CHICAGO: Chicago corn futures dropped to a four-week low on Wednesday as the grain markets continued to feel pressure from higher than expected forecasts of US supplies, traders said.
Soybean futures continued to fall, a day after the US Department of Agriculture (USDA) projected US soybean and corn ending stocks were above the average of analyst estimates.
Wheat felt pressure from a flurry of profit-taking, after prices rallied in the previous session on a lower-than-expected assessment of global wheat supplies.
That in turn has prompted the market to closely watch whether Chinese buyers will rush into the market.
US exporters sold 330,000 tonnes of soybeans for delivery to China during the 2021/2022 marketing year, and 161,544 tonnes of corn for delivery to unknown destinations during the same period, according to the USDA.
Yet overall corn exports have been easing in recent weeks, which has been a warning to traders looking closely at overall US grain demand, said Karl Setzer, commodity risk analyst at Agrivisor.

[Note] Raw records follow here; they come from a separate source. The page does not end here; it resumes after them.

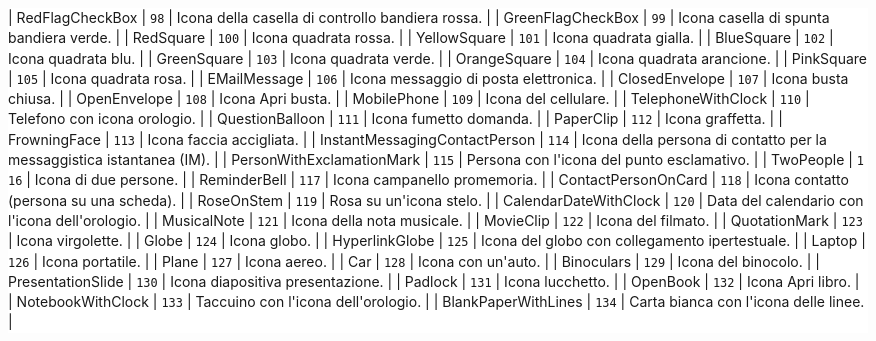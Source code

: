 | RedFlagCheckBox | `98` | Icona della casella di controllo bandiera rossa. |
| GreenFlagCheckBox | `99` | Icona casella di spunta bandiera verde. |
| RedSquare | `100` | Icona quadrata rossa. |
| YellowSquare | `101` | Icona quadrata gialla. |
| BlueSquare | `102` | Icona quadrata blu. |
| GreenSquare | `103` | Icona quadrata verde. |
| OrangeSquare | `104` | Icona quadrata arancione. |
| PinkSquare | `105` | Icona quadrata rosa. |
| EMailMessage | `106` | Icona messaggio di posta elettronica. |
| ClosedEnvelope | `107` | Icona busta chiusa. |
| OpenEnvelope | `108` | Icona Apri busta. |
| MobilePhone | `109` | Icona del cellulare. |
| TelephoneWithClock | `110` | Telefono con icona orologio. |
| QuestionBalloon | `111` | Icona fumetto domanda. |
| PaperClip | `112` | Icona graffetta. |
| FrowningFace | `113` | Icona faccia accigliata. |
| InstantMessagingContactPerson | `114` | Icona della persona di contatto per la messaggistica istantanea (IM). |
| PersonWithExclamationMark | `115` | Persona con l'icona del punto esclamativo. |
| TwoPeople | `116` | Icona di due persone. |
| ReminderBell | `117` | Icona campanello promemoria. |
| ContactPersonOnCard | `118` | Icona contatto (persona su una scheda). |
| RoseOnStem | `119` | Rosa su un'icona stelo. |
| CalendarDateWithClock | `120` | Data del calendario con l'icona dell'orologio. |
| MusicalNote | `121` | Icona della nota musicale. |
| MovieClip | `122` | Icona del filmato. |
| QuotationMark | `123` | Icona virgolette. |
| Globe | `124` | Icona globo. |
| HyperlinkGlobe | `125` | Icona del globo con collegamento ipertestuale. |
| Laptop | `126` | Icona portatile. |
| Plane | `127` | Icona aereo. |
| Car | `128` | Icona con un'auto. |
| Binoculars | `129` | Icona del binocolo. |
| PresentationSlide | `130` | Icona diapositiva presentazione. |
| Padlock | `131` | Icona lucchetto. |
| OpenBook | `132` | Icona Apri libro. |
| NotebookWithClock | `133` | Taccuino con l'icona dell'orologio. |
| BlankPaperWithLines | `134` | Carta bianca con l'icona delle linee. |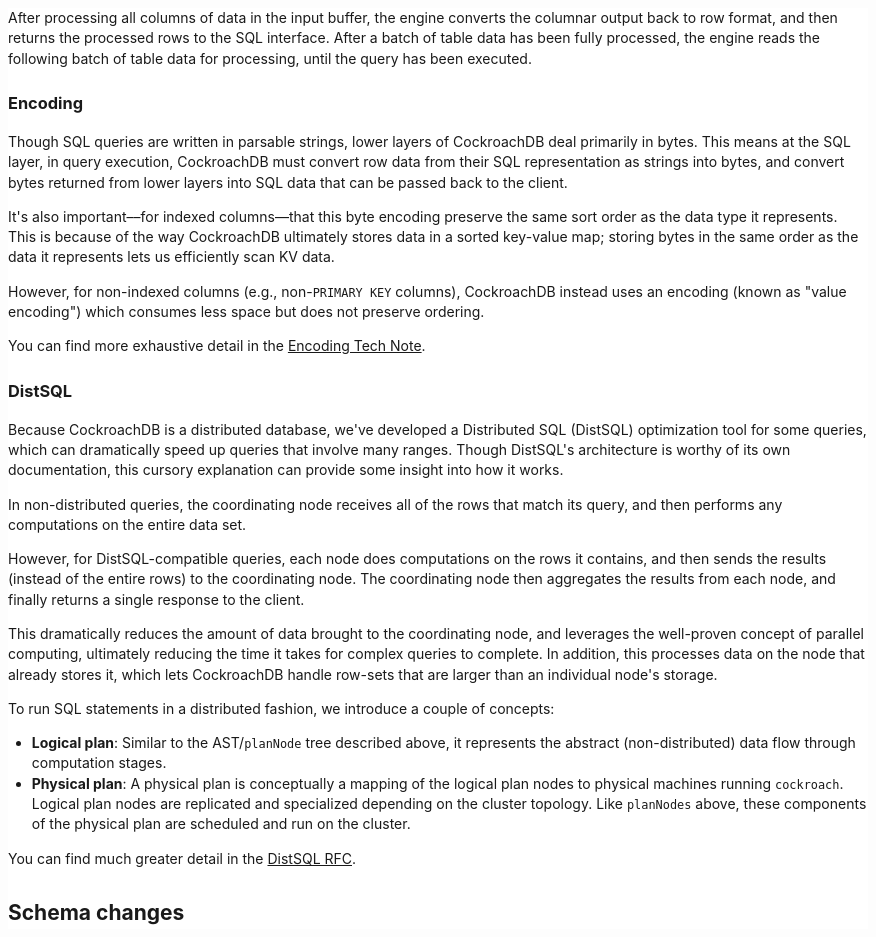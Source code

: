 After processing all columns of data in the input buffer, the engine converts the columnar output back to row format, and then returns the processed rows to the SQL interface. After a batch of table data has been fully processed, the engine reads the following batch of table data for processing, until the query has been executed.

### Encoding

Though SQL queries are written in parsable strings, lower layers of CockroachDB deal primarily in bytes. This means at the SQL layer, in query execution, CockroachDB must convert row data from their SQL representation as strings into bytes, and convert bytes returned from lower layers into SQL data that can be passed back to the client.

It's also important––for indexed columns––that this byte encoding preserve the same sort order as the data type it represents. This is because of the way CockroachDB ultimately stores data in a sorted key-value map; storing bytes in the same order as the data it represents lets us efficiently scan KV data.

However, for non-indexed columns (e.g., non-`PRIMARY KEY` columns), CockroachDB instead uses an encoding (known as "value encoding") which consumes less space but does not preserve ordering.

You can find more exhaustive detail in the [Encoding Tech Note](https://github.com/cockroachdb/cockroach/blob/master/docs/tech-notes/encoding.md).

### DistSQL

Because CockroachDB is a distributed database, we've developed a Distributed SQL (DistSQL) optimization tool for some queries, which can dramatically speed up queries that involve many ranges. Though DistSQL's architecture is worthy of its own documentation, this cursory explanation can provide some insight into how it works.

In non-distributed queries, the coordinating node receives all of the rows that match its query, and then performs any computations on the entire data set.

However, for DistSQL-compatible queries, each node does computations on the rows it contains, and then sends the results (instead of the entire rows) to the coordinating node. The coordinating node then aggregates the results from each node, and finally returns a single response to the client.

This dramatically reduces the amount of data brought to the coordinating node, and leverages the well-proven concept of parallel computing, ultimately reducing the time it takes for complex queries to complete. In addition, this processes data on the node that already stores it, which lets CockroachDB handle row-sets that are larger than an individual node's storage.

To run SQL statements in a distributed fashion, we introduce a couple of concepts:

- **Logical plan**: Similar to the AST/`planNode` tree described above, it represents the abstract (non-distributed) data flow through computation stages.
- **Physical plan**: A physical plan is conceptually a mapping of the logical plan nodes to physical machines running `cockroach`. Logical plan nodes are replicated and specialized depending on the cluster topology. Like `planNodes` above, these components of the physical plan are scheduled and run on the cluster.

You can find much greater detail in the [DistSQL RFC](https://github.com/cockroachdb/cockroach/blob/master/docs/RFCS/20160421_distributed_sql.md).

## Schema changes
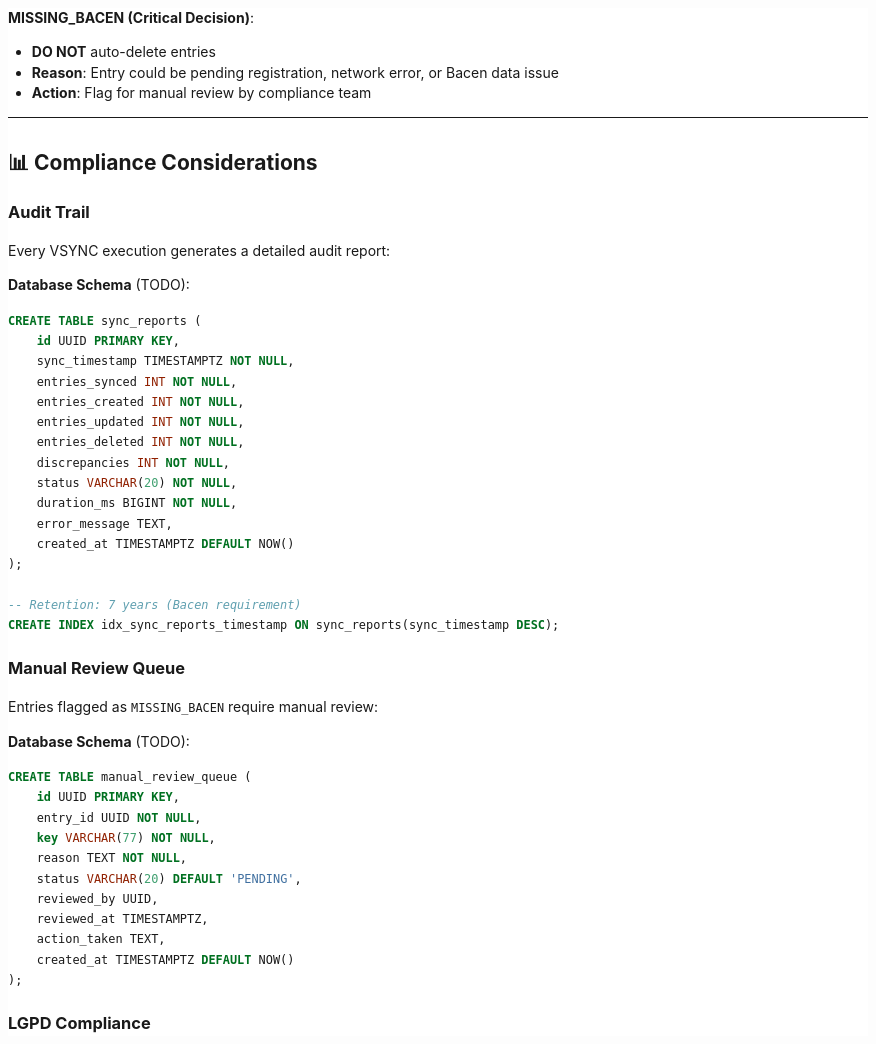 **MISSING_BACEN (Critical Decision)**:
- **DO NOT** auto-delete entries
- **Reason**: Entry could be pending registration, network error, or Bacen data issue
- **Action**: Flag for manual review by compliance team

---

## 📊 Compliance Considerations

### Audit Trail

Every VSYNC execution generates a detailed audit report:

**Database Schema** (TODO):
```sql
CREATE TABLE sync_reports (
    id UUID PRIMARY KEY,
    sync_timestamp TIMESTAMPTZ NOT NULL,
    entries_synced INT NOT NULL,
    entries_created INT NOT NULL,
    entries_updated INT NOT NULL,
    entries_deleted INT NOT NULL,
    discrepancies INT NOT NULL,
    status VARCHAR(20) NOT NULL,
    duration_ms BIGINT NOT NULL,
    error_message TEXT,
    created_at TIMESTAMPTZ DEFAULT NOW()
);

-- Retention: 7 years (Bacen requirement)
CREATE INDEX idx_sync_reports_timestamp ON sync_reports(sync_timestamp DESC);
```

### Manual Review Queue

Entries flagged as `MISSING_BACEN` require manual review:

**Database Schema** (TODO):
```sql
CREATE TABLE manual_review_queue (
    id UUID PRIMARY KEY,
    entry_id UUID NOT NULL,
    key VARCHAR(77) NOT NULL,
    reason TEXT NOT NULL,
    status VARCHAR(20) DEFAULT 'PENDING',
    reviewed_by UUID,
    reviewed_at TIMESTAMPTZ,
    action_taken TEXT,
    created_at TIMESTAMPTZ DEFAULT NOW()
);
```

### LGPD Compliance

“The corn crop is better than we thought, and we’re not seeing China buying much of anything,” Setzer said. “Right now, the trade doesn’t believe the USDA corn demand numbers, and we have a huge crop coming in this harvest.”
The most active corn contract on the Chicago Board Of Trade (CBOT) was down 2.63% at $5.08-3/4 a bushel at 1637 GMT. Earlier in the session, prices dropped to the lowest since Sept. 9.
Wheat fell 2.59% at $7.15 a bushel, the lowest since Oct. 1.